What happened

After sinking on FridayEsperion Therapeutics Inc (NASDAQ:ESPR) stock gave investors a case of whiplash with a 74.1% gain to end Monday's session. This morning, the clinical-stage lipid management company told investors it expects the FDA to eventually accept a new drug application supported with data from trials currently under way. 

So what 

Going into last weekend, Esperion and its peers stumbled following a release from Amgen concerning its next-generation cholesterol-lowering drug. In short, the market is worried the drug's ability to lower cholesterol doesn't lead to a strong enough benefit to justify its expense. Esperion's only late-stage candidate also lowers cholesterol, and investors are pessimistic about its potential pricing power as well.

Man pointing along with upward sloping chart.

Image source: Getty Images.

It seems all was forgiven today when Esperion, which has nothing to sell but its own shares, provided a detailed timeline that ends with a new drug application. The company indicated the FDA will accept a new drug application for bempedoic acid as an LDL cholesterol-lowering treatment.

Now what

Although approving a cholesterol-lowering drug to lower cholesterol seems fairly obvious, it's actually a big deal because cholesterol is merely associated with lower risk of heart disease.
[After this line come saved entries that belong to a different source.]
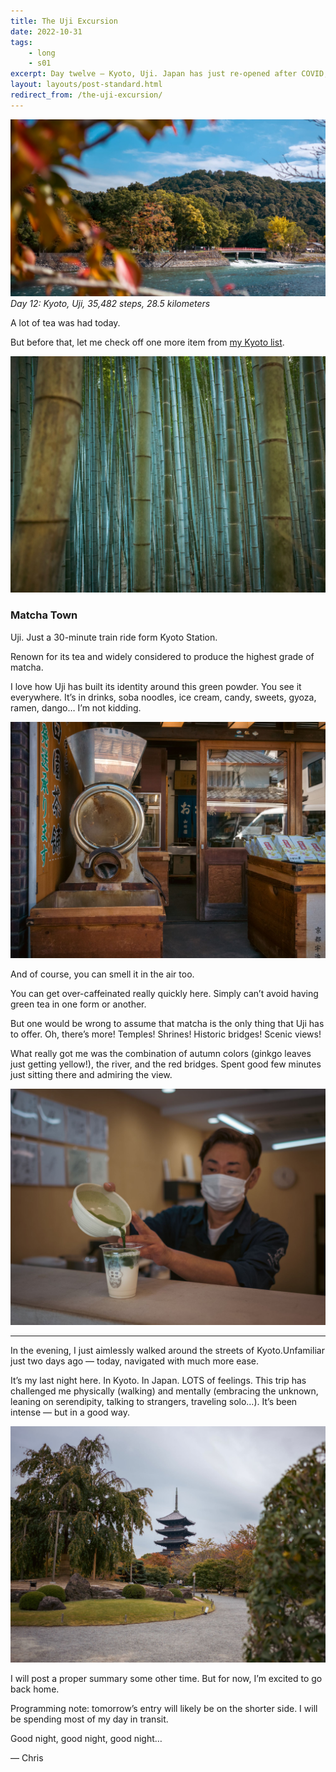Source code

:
 ```yaml
---
title: The Uji Excursion
date: 2022-10-31
tags: 
    - long
    - s01
excerpt: Day twelve — Kyoto, Uji. Japan has just re-opened after COVID, and Kyoto is already packed. Need to escape the crowds.
layout: layouts/post-standard.html
redirect_from: /the-uji-excursion/
---
```

![Uji](/assets/images/tue1.jpeg)
*Day 12: Kyoto, Uji, 35,482 steps, 28.5 kilometers*

A lot of tea was had today.

But before that, let me check off one more item from [my Kyoto list](/posts/2022-10-30-avoid-kyoto-he-said/).

![Saga-Arashiyama, The Bamboo Forest](/assets/images/tue2.jpeg)

### Matcha Town

Uji. Just a 30-minute train ride form Kyoto Station.

Renown for its tea and widely considered to produce the highest grade of matcha.

I love how Uji has built its identity around this green powder. You see it everywhere. It’s in drinks, soba noodles, ice cream, candy, sweets, gyoza, ramen, dango… I’m not kidding.

![Uji](/assets/images/tue5.jpeg)

And of course, you can smell it in the air too.

You can get over-caffeinated really quickly here. Simply can’t avoid having green tea in one form or another.

But one would be wrong to assume that matcha is the only thing that Uji has to offer. Oh, there’s more! Temples! Shrines! Historic bridges! Scenic views!

What really got me was the combination of autumn colors (ginkgo leaves just getting yellow!), the river, and the red bridges. Spent good few minutes just sitting there and admiring the view.

![Uji](/assets/images/tue3.jpeg)

---

In the evening, I just aimlessly walked around the streets of Kyoto.Unfamiliar just two days ago — today, navigated with much more ease.

It’s my last night here. In Kyoto. In Japan. LOTS of feelings. This trip has challenged me physically (walking) and mentally (embracing the unknown, leaning on serendipity, talking to strangers, traveling solo…). It’s been intense — but in a good way.

![Kyoto](/assets/images/tue4.jpeg)


I will post a proper summary some other time. But for now, I’m excited to go back home.

Programming note: tomorrow’s entry will likely be on the shorter side. I will be spending most of my day in transit.

Good night, good night, good night…

— Chris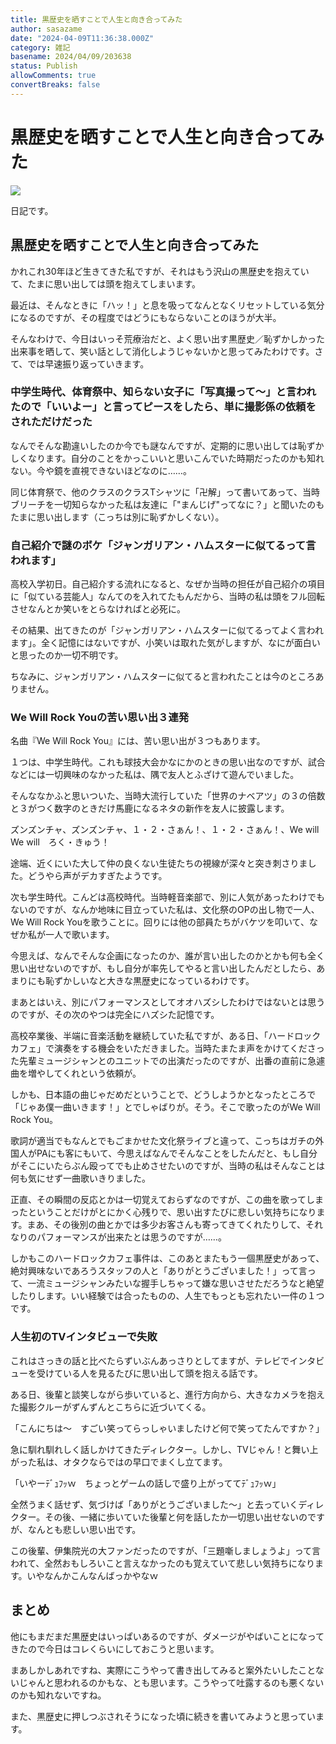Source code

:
 ```yaml
---
title: 黒歴史を晒すことで人生と向き合ってみた
author: sasazame
date: "2024-04-09T11:36:38.000Z"
category: 雑記
basename: 2024/04/09/203638
status: Publish
allowComments: true
convertBreaks: false
---
```

# 黒歴史を晒すことで人生と向き合ってみた

![](https://cdn-ak.f.st-hatena.com/images/fotolife/s/sasazame/20230908/20230908202155.png)

日記です。

<!-- Extended Body -->

## 黒歴史を晒すことで人生と向き合ってみた

かれこれ30年ほど生きてきた私ですが、それはもう沢山の黒歴史を抱えていて、たまに思い出しては頭を抱えてしまいます。

最近は、そんなときに「ハッ！」と息を吸ってなんとなくリセットしている気分になるのですが、その程度ではどうにもならないことのほうが大半。

そんなわけで、今日はいっそ荒療治だと、よく思い出す黒歴史／恥ずかしかった出来事を晒して、笑い話として消化しようじゃないかと思ってみたわけです。さて、では早速振り返っていきます。

### 中学生時代、体育祭中、知らない女子に「写真撮って～」と言われたので「いいよー」と言ってピースをしたら、単に撮影係の依頼をされただけだった

なんでそんな勘違いしたのか今でも謎なんですが、定期的に思い出しては恥ずかしくなります。自分のことをかっこいいと思いこんでいた時期だったのかも知れない。今や鏡を直視できないほどなのに……。

同じ体育祭で、他のクラスのクラスTシャツに「卍解」って書いてあって、当時ブリーチを一切知らなかった私は友達に「"まんじげ"ってなに？」と聞いたのもたまに思い出します（こっちは別に恥ずかしくない）。

### 自己紹介で謎のボケ「ジャンガリアン・ハムスターに似てるって言われます」

高校入学初日。自己紹介する流れになると、なぜか当時の担任が自己紹介の項目に「似ている芸能人」なんてのを入れてたもんだから、当時の私は頭をフル回転させなんとか笑いをとらなければと必死に。

その結果、出てきたのが「ジャンガリアン・ハムスターに似てるってよく言われます」。全く記憶にはないですが、小笑いは取れた気がしますが、なにが面白いと思ったのか一切不明です。

ちなみに、ジャンガリアン・ハムスターに似てると言われたことは今のところありません。

### We Will Rock Youの苦い思い出３連発

名曲『We Will Rock You』には、苦い思い出が３つもあります。

１つは、中学生時代。これも球技大会かなにかのときの思い出なのですが、試合などには一切興味のなかった私は、隅で友人とふざけて遊んでいました。

そんななかふと思いついた、当時大流行していた「世界のナベアツ」の３の倍数と３がつく数字のときだけ馬鹿になるネタの新作を友人に披露します。

ズンズンチャ、ズンズンチャ、１・２・さぁん！、１・２・さぁん！、We will We will　ろく・きゅう！

途端、近くにいた大して仲の良くない生徒たちの視線が深々と突き刺さりました。どうやら声がデカすぎたようです。

次も学生時代。こんどは高校時代。当時軽音楽部で、別に人気があったわけでもないのですが、なんか地味に目立っていた私は、文化祭のOPの出し物で一人、We Will Rock Youを歌うことに。回りには他の部員たちがバケツを叩いて、なぜか私が一人で歌います。

今思えば、なんでそんな企画になったのか、誰が言い出したのかとかも何も全く思い出せないのですが、もし自分が率先してやると言い出したんだとしたら、あまりにも恥ずかしいなと大きな黒歴史になっているわけです。

まあとはいえ、別にパフォーマンスとしてオオハズシしたわけではないとは思うのですが、その次のやつは完全にハズシた記憶です。

高校卒業後、半端に音楽活動を継続していた私ですが、ある日、「ハードロックカフェ」で演奏をする機会をいただきました。当時たまたま声をかけてくださった先輩ミュージシャンとのユニットでの出演だったのですが、出番の直前に急遽曲を増やしてくれという依頼が。

しかも、日本語の曲じゃだめだということで、どうしようかとなったところで「じゃあ僕一曲いきます！」とでしゃばりが。そう。そこで歌ったのがWe Will Rock You。

歌詞が適当でもなんとでもごまかせた文化祭ライブと違って、こっちはガチの外国人がPAにも客にもいて、今思えばなんでそんなことをしたんだと、もし自分がそこにいたらぶん殴ってでも止めさせたいのですが、当時の私はそんなことは何も気にせず一曲歌いきりました。

正直、その瞬間の反応とかは一切覚えておらずなのですが、この曲を歌ってしまったということだけがとにかく心残りで、思い出すたびに悲しい気持ちになります。まあ、その後別の曲とかでは多少お客さんも寄ってきてくれたりして、それなりのパフォーマンスが出来たとは思うのですが……。

しかもこのハードロックカフェ事件は、このあとまたもう一個黒歴史があって、絶対興味ないであろうスタッフの人と「ありがとうございました！」って言って、一流ミュージシャンみたいな握手しちゃって嫌な思いさせただろうなと絶望したりします。いい経験では合ったものの、人生でもっとも忘れたい一件の１つです。

### 人生初のTVインタビューで失敗

これはさっきの話と比べたらずいぶんあっさりとしてますが、テレビでインタビューを受けている人を見るたびに思い出して頭を抱える話です。

ある日、後輩と談笑しながら歩いていると、進行方向から、大きなカメラを抱えた撮影クルーがずんずんとこちらに近づいてくる。

「こんにちは～　すごい笑ってらっしゃいましたけど何で笑ってたんですか？」

急に馴れ馴れしく話しかけてきたディレクター。しかし、TVじゃん！と舞い上がった私は、オタクならではの早口でまくし立てます。

「いやーﾃﾞｭﾌｯｗ　ちょっとゲームの話しで盛り上がっててﾃﾞｭﾌｯｗ」

全然うまく話せず、気づけば「ありがとうございました～」と去っていくディレクター。その後、一緒に歩いていた後輩と何を話したか一切思い出せないのですが、なんとも悲しい思い出です。

この後輩、伊集院光の大ファンだったのですが、「三題噺しましょうよ」って言われて、全然おもしろいこと言えなかったのも覚えていて悲しい気持ちになります。いやなんかこんなんばっかやなｗ

## まとめ

他にもまだまだ黒歴史はいっぱいあるのですが、ダメージがやばいことになってきたので今日はコレくらいにしておこうと思います。

まあしかしあれですね、実際にこうやって書き出してみると案外たいしたことないじゃんと思われるのかもな、とも思います。こうやって吐露するのも悪くないのかも知れないですね。

また、黒歴史に押しつぶされそうになった頃に続きを書いてみようと思っています。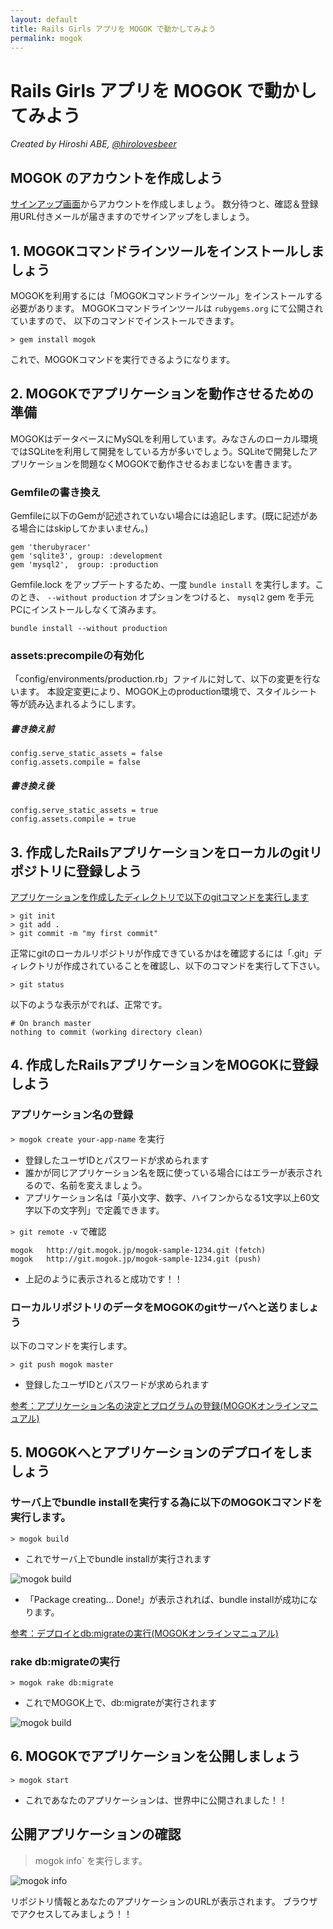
 ```yaml
---
layout: default
title: Rails Girls アプリを MOGOK で動かしてみよう
permalink: mogok
---
```


# Rails Girls アプリを MOGOK で動かしてみよう

*Created by Hiroshi ABE, [@hirolovesbeer](https://twitter.com/hirolovesbeer)*

## MOGOK のアカウントを作成しよう
[サインアップ画面](https://auth.mogok.jp/signup)からアカウントを作成しましょう。
数分待つと、確認＆登録用URL付きメールが届きますのでサインアップをしましょう。


## 1. MOGOKコマンドラインツールをインストールしましょう
MOGOKを利用するには「MOGOKコマンドラインツール」をインストールする必要があります。
MOGOKコマンドラインツールは `rubygems.org` にて公開されていますので、
以下のコマンドでインストールできます。

    > gem install mogok

これで、MOGOKコマンドを実行できるようになります。


## 2. MOGOKでアプリケーションを動作させるための準備
MOGOKはデータベースにMySQLを利用しています。みなさんのローカル環境ではSQLiteを利用して開発をしている方が多いでしょう。SQLiteで開発したアプリケーションを問題なくMOGOKで動作させるおまじないを書きます。


### Gemfileの書き換え
Gemfileに以下のGemが記述されていない場合には追記します。(既に記述がある場合にはskipしてかまいません。)

    gem 'therubyracer'
    gem 'sqlite3', group: :development
    gem 'mysql2',  group: :production

Gemfile.lock をアップデートするため、一度 `bundle install` を実行します。このとき、 `--without production` オプションをつけると、 `mysql2` gem を手元PCにインストールしなくて済みます。

    bundle install --without production

### assets:precompileの有効化
「config/environments/production.rb」ファイルに対して、以下の変更を行ないます。 本設定変更により、MOGOK上のproduction環境で、スタイルシート等が読み込まれるようにします。

##### 書き換え前

    config.serve_static_assets = false
    config.assets.compile = false

##### 書き換え後

    config.serve_static_assets = true
    config.assets.compile = true


## 3. 作成したRailsアプリケーションをローカルのgitリポジトリに登録しよう
[アプリケーションを作成したディレクトリで以下のgitコマンドを実行します](https://portal.mogok.jp/documents/rails_deployment_guide/create_git_repository/)

    > git init
    > git add .
    > git commit -m "my first commit"

正常にgitのローカルリポジトリが作成できているかはを確認するには「.git」ディレクトリが作成されていることを確認し、以下のコマンドを実行して下さい。

    > git status

以下のような表示がでれば、正常です。

    # On branch master
    nothing to commit (working directory clean)


## 4. 作成したRailsアプリケーションをMOGOKに登録しよう

### アプリケーション名の登録

`> mogok create your-app-name` を実行

- 登録したユーザIDとパスワードが求められます
- 誰かが同じアプリケーション名を既に使っている場合にはエラーが表示されるので、名前を変えましょう。
- アプリケーション名は「英小文字、数字、ハイフンからなる1文字以上60文字以下の文字列」で定義できます。

`> git remote -v` で確認

    mogok   http://git.mogok.jp/mogok-sample-1234.git (fetch)
    mogok   http://git.mogok.jp/mogok-sample-1234.git (push)

- 上記のように表示されると成功です！！


### ローカルリポジトリのデータをMOGOKのgitサーバへと送りましょう

以下のコマンドを実行します。

    > git push mogok master

- 登録したユーザIDとパスワードが求められます

[参考：アプリケーション名の決定とプログラムの登録(MOGOKオンラインマニュアル)](https://portal.mogok.jp/documents/rails_deployment_guide/create_mogok_app/)

## 5. MOGOKへとアプリケーションのデプロイをしましょう

### サーバ上でbundle installを実行する為に以下のMOGOKコマンドを実行します。

    > mogok build

- これでサーバ上でbundle installが実行されます

![mogok build](http://dl.dropbox.com/u/908641/starting-mogok/fig_deployment_1.png)

- 「Package creating... Done!」が表示されれば、bundle installが成功になります。

[参考：デプロイとdb:migrateの実行(MOGOKオンラインマニュアル)](https://portal.mogok.jp/documents/rails_deployment_guide/deployment/)


### rake db:migrateの実行

    > mogok rake db:migrate

- これでMOGOK上で、db:migrateが実行されます

![mogok build](http://dl.dropbox.com/u/908641/starting-mogok/fig_deployment_2.png)


## 6. MOGOKでアプリケーションを公開しましょう

    > mogok start

- これであなたのアプリケーションは、世界中に公開されました！！


## 公開アプリケーションの確認

> mogok info` を実行します。

![mogok info](https://dl.dropbox.com/u/10442024/mogolog/20121220/20121220-9.png)

リポジトリ情報とあなたのアプリケーションのURLが表示されます。
ブラウザでアクセスしてみましょう！！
In fact, expectations that the Trump Administration will ease the FDA's stance related to surrogate endpoints have been lifting Esperion stock this year.

Of course, the studies under way need to show clear evidence that bempedoic acid lowers cholesterol. This will take a lot less time than proving an actual cardiovascular risk reduction, but results from a slew of pivotal trials under way won't begin rolling in for about a year. If successful, the company intends to submit an application in the first half of 2019.

The company finished 2016 with just $242.5 million in cash, cash equivalents, and investments after posting a $75.0 million loss for the year. Ramping up its extensive clinical trials will raise its cash burn rate, so brace yourselves for a dilutive share offering on the way to the finish line.